報道における「アクター中心主義」とは、僕が勝手に作った造語で、簡潔に言えば、
1 人物の言動を中心にニュースを構成すること
2 ニュースの焦点が人物から離れないこと
3 報道内容が「誰が何をした、言った」から先へ進まず、人物から離れた言動それ自体の検証(例えば発言の真偽性や過去のそれとの整合性の検証)をしないこと
これらの特徴を持ったニュース報道を指しています。
さて、僕は現在、日常的にテレビのストレートニュースを見ることのできる環境にあるわけですが、このアクター中心主義に関して、ある感覚を少し前から抱いていました。
それは、この「アクター中心主義」的な傾向が、外国の政治アクターに対してよりも、日本国内のアクターに対しての方がより強く出るのではないか、というものです。
さて、今回たまたまこの日米両国の政治のトップが、似たような困難な状況を前にして、似たような発言をしたので、比較を試みたいと思います(出典はすべてNHKです)。
まず、アメリカのトランプ大統領からです。
テキサス州に上陸したハリケーンの大きな被害に対してのトランプ大統領の対応を伝えるストレートニュースです。

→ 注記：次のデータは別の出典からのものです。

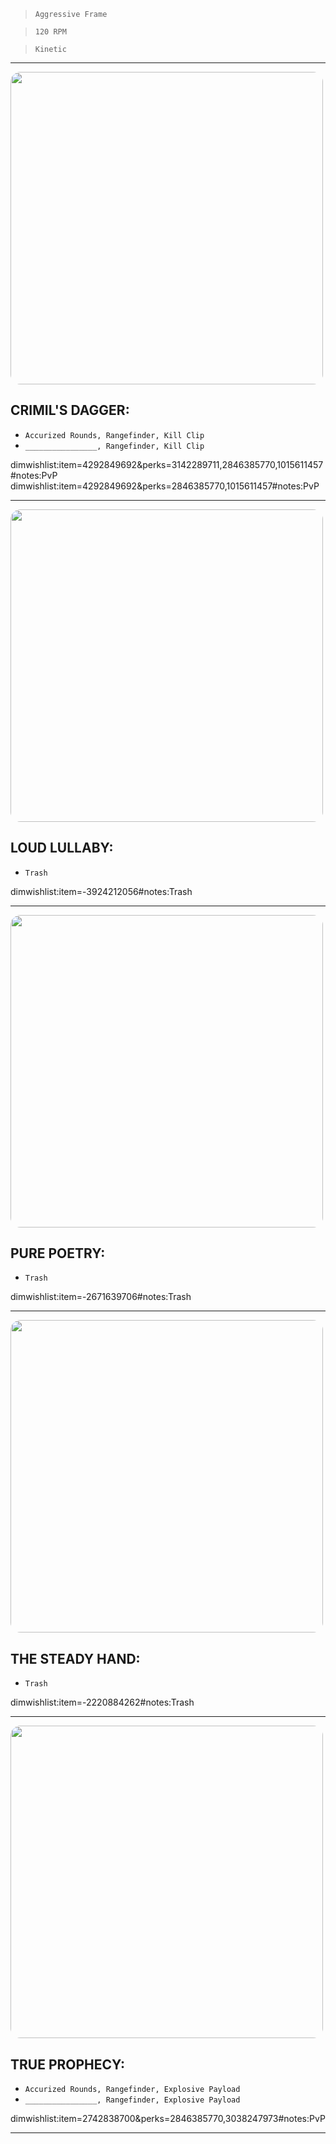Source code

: > `Aggressive Frame`

> `120 RPM`

> `Kinetic`

---

<img src="https://bungie.net/common/destiny2_content/screenshots/4292849692.jpg" width="500px" style="border-radius: 16px">

## CRIMIL'S DAGGER:

-   `Accurized Rounds, Rangefinder, Kill Clip`
-   `________________, Rangefinder, Kill Clip`

dimwishlist:item=4292849692&perks=3142289711,2846385770,1015611457#notes:PvP  
dimwishlist:item=4292849692&perks=2846385770,1015611457#notes:PvP

---

<img src="https://bungie.net/common/destiny2_content/screenshots/3924212056.jpg" width="500px" style="border-radius: 16px">

## LOUD LULLABY:

-   `Trash`

dimwishlist:item=-3924212056#notes:Trash

---

<img src="https://bungie.net/common/destiny2_content/screenshots/2671639706.jpg" width="500px" style="border-radius: 16px">

## PURE POETRY:

-   `Trash`

dimwishlist:item=-2671639706#notes:Trash

---

<img src="https://bungie.net/common/destiny2_content/screenshots/2220884262.jpg" width="500px" style="border-radius: 16px">

## THE STEADY HAND:

-   `Trash`

dimwishlist:item=-2220884262#notes:Trash

---

<img src="https://bungie.net/common/destiny2_content/screenshots/2742838700.jpg" width="500px" style="border-radius: 16px">

## TRUE PROPHECY:

-   `Accurized Rounds, Rangefinder, Explosive Payload`
-   `________________, Rangefinder, Explosive Payload`

dimwishlist:item=2742838700&perks=2846385770,3038247973#notes:PvP

---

まず、タイトルは「米大統領 米南部の大雨災害で万全対応を強調 」です。また、実際にテレビに流れた動画を見ると(リンク先ページにもあります)、右上のテロップにも、「米 大規模洪水で大統領 万全の対応 強調」とあります。
そして中身を見ると、
アメリカ南部に上陸したハリケーンに伴う大雨で、テキサス州ヒューストンなどでは大規模な洪水が起きていて、地元の警察が、水がつかった地域に取り残された人たちおよそ3000人を救出し、トランプ大統領は、「人命を最優先に地元の州などと緊密に連携している」と述べ、万全の対応をとっていると強調しています。
「復興は、長く、困難な道のりになるが、政府にはその準備ができている」と述べ、万全の対応をとっていると強調しています。
と、このような感じになっています。
注目するべきは、大統領の発言の紹介を「述べました」で終わらせずに、(発言によって)「万全の対応を取っている」という姿勢を「強調している」と言うことで、トランプ大統領自身や彼の発言から一歩引き、それにたいしてNHK独自の評価を加えている点です。
また、次のようなニュースもあります。
同じくテキサス州でのハリケーン被害に、トランプ大統領が現地入りの意向を示したことを伝えるストレートニュースですが、トランプ大統領がツイッターで政府各機関の連携とその対応を評価する旨のツイートをしたことに対しては、
トランプ大統領はツイッターに「政府機関の間ですばらしい調整がなされ、数千人が救助された」と投稿して順調な救助活動が行われていると自賛したうえで、「問題がなければすぐにテキサスに行きたい」とみずから現地入りする意向を明らかにし、そのあと、29日の訪問が決まりました。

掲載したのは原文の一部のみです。